Archive for Saturday, February 16, 2008
FBI warns of revenge attacks by Hezbollah
State and local law enforcement receive an intelligence bulletin to watch for potential retaliation by the Lebanese militia group, which has vowed to avenge the death of its leader.
The FBI and Department of Homeland Security sent a bulletin today to state and local law enforcement authorities advising them to watch for potential retaliatory strikes by Hezbollah, one day after the Lebanese militia group vowed to avenge the death of a top commander by attacking Israeli and Jewish targets around the world.
“While retaliation in the U.S. homeland is unlikely, Hezbollah has demonstrated a capability to respond outside the Middle East to similar events in the past,” according to the “intelligence bulletin” that was sent to about 18,000 state and local law enforcement officials late this afternoon.
FBI officials also said they were ramping up their own domestic intelligence-gathering efforts to identify and neutralize any potential Hezbollah threats in the United States in the aftermath of Tuesday’s car-bomb assassination of Imad Mugniyah in Syria.
On Wednesday, the FBI quietly sent a confidential internal bulletin to its 101 Joint Terrorism Task Forces across the country warning of the possible domestic consequences of Mugniyah’s killing. As part of that effort, FBI officials at headquarters told the bureau’s field offices and multiagency task forces to increase monitoring and surveillance of suspected Hezbollah operatives and to conduct fresh interviews with sources and informants about the U.S.-designated terrorist group, according to two FBI officials.
U.S. authorities have long described Hezbollah as the “A Team” of terrorism, with far more discipline than Al Qaeda, vast financing from the government of Iran and a global network of sleeper operatives that could be called upon to launch an attack at any time. Various federal investigations and prosecutions have uncovered dozens of Hezbollah fundraisers and other supporters in the United States, but few people are believed to be actual “bomb-throwers,” according to a senior FBI counter-terrorism official who focuses on Hezbollah.
So far, the FBI and DHS have found no specific threats to targets in the United States, according to the intelligence bulletin. But the FBI officials said that such precautionary measures were warranted because of Mugniyah’s stature within Hezbollah, and because the organization and its Iranian supporters had publicly blamed his death on Israel and “Zionist forces.”

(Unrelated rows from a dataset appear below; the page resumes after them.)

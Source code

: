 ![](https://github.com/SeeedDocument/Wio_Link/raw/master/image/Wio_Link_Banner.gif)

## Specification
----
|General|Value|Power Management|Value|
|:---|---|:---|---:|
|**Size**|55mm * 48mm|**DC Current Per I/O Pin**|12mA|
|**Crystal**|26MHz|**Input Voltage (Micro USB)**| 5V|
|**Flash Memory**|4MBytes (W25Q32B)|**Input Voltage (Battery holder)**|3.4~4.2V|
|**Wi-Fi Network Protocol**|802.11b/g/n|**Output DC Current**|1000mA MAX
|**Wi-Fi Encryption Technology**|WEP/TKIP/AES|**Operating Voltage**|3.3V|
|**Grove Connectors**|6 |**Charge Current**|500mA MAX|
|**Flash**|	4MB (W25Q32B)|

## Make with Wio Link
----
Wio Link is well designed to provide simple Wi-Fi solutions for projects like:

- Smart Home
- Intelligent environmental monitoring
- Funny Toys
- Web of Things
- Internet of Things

Mugniyah, the former Hezbollah security chief and military commander, was one of world’s most wanted fugitives, accused by the United States and other nations of masterminding attacks that killed hundreds of Americans in Lebanon in the 1980s and hundreds of other victims elsewhere in the Middle East and in Argentina. Mugniyah also was in charge of international operations for Hezbollah, and in that capacity was believed to have inspired tremendous loyalty from a large number of operatives, fundraisers and supporters in Europe, the United States, Southeast Asia, West Africa and South America.
On Thursday, Hezbollah leader Sheikh Hassan Nasrallah told thousands of fist-waving mourners in a videotaped eulogy in Beirut that the killing of Mugniyah merited a violent response because it occurred outside the “natural battlefield” of Israel and Lebanon.
The FBI and DHS did not give local and state law enforcement agencies specific instructions in the bulletin, and the FBI officials said that was because each local jurisdiction should respond in ways that it thought were appropriate to step up security in and around government buildings, Jewish institutions and other potential targets.
In the past, Hezbollah has not launched any attacks in the United States, and the two FBI officials and other experts said today that they believed that was because the organization raised so much money here from supporters of its political and social services efforts in Lebanon that it did not want to risk stepped-up enforcement actions.
But the calls for retribution by Nasrallah and other prominent supporters of Hezbollah have been unusually strident, if not unprecedented, according to current and former FBI officials who have followed the organization over the years.
“My understanding has always been that Hezbollah would never strike in the United States unless they believed that we participated in an operation against them,” said Bob Pertuso, a former FBI special agent assigned to the Detroit Joint Terrorism Task Force from 2000 to 2004, specializing in Hezbollah investigations. “So if they believed we assisted in the operation against Mugniyah, I would say they would strike in the United States.”